Prevention

Psoriatic Arthritis vs. Gout: Understanding the Distinctions

Psoriatic arthritis (PsA) and gout are both forms of inflammatory arthritis, characterized by painful swelling in various joints, including the fingers, toes, knees, and ankles. While they may present with some overlapping symptoms and share certain triggers, these conditions originate from distinct pathophysiological mechanisms and therefore require different management and treatment approaches. Understanding these key differences is crucial for accurate diagnosis and effective care. This article aims to clarify the specific symptoms, underlying causes, diagnostic procedures, and treatment strategies for each condition, also exploring the intriguing connection that exists between psoriatic disease and gout.
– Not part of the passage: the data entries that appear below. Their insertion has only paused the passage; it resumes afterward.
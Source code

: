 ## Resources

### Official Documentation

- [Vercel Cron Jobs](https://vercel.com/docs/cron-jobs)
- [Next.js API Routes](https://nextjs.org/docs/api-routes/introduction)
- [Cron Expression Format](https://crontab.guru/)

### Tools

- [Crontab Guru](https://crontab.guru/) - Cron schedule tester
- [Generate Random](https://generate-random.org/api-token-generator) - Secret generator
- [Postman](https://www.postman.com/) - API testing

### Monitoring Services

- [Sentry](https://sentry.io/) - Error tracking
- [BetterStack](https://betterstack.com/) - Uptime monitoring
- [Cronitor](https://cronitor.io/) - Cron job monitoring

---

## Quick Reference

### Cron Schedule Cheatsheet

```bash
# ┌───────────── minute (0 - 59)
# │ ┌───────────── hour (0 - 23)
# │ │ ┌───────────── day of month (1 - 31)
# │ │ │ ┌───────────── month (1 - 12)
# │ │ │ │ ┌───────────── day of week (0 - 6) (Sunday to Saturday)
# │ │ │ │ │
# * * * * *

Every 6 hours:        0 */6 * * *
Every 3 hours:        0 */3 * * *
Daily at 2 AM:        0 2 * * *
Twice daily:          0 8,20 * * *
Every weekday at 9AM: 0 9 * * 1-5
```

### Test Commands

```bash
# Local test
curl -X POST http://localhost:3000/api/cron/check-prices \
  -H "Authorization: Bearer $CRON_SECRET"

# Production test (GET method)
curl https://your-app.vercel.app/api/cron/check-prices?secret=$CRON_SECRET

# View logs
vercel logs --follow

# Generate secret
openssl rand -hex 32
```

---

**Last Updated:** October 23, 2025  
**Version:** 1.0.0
A hand and foot with potential PsA and/or Gout (What to Know About PsA and Gout)
Verywell / Jessica Olah

Symptoms: Distinguishing Features

While both psoriatic arthritis and gout manifest as joint pain and swelling, a closer look at their specific symptom profiles often reveals crucial differences. Recognizing these unique indicators can help individuals and healthcare providers differentiate between the two conditions, paving the way for a more targeted diagnostic process. It is important to note that symptom presentation can vary among individuals, making a comprehensive medical evaluation essential.

Psoriatic Arthritis

Psoriatic arthritis affects less than 1% of the American population. While this figure may seem modest, a significant portion of PsA cases occurs in individuals already living with psoriasis, an inflammatory skin condition marked by an overproduction of skin cells that form characteristic red patches covered in silvery scales. The National Psoriasis Foundation estimates that nearly one-third of people with psoriasis will eventually develop PsA, underscoring the importance of early assessment for joint pain in this population.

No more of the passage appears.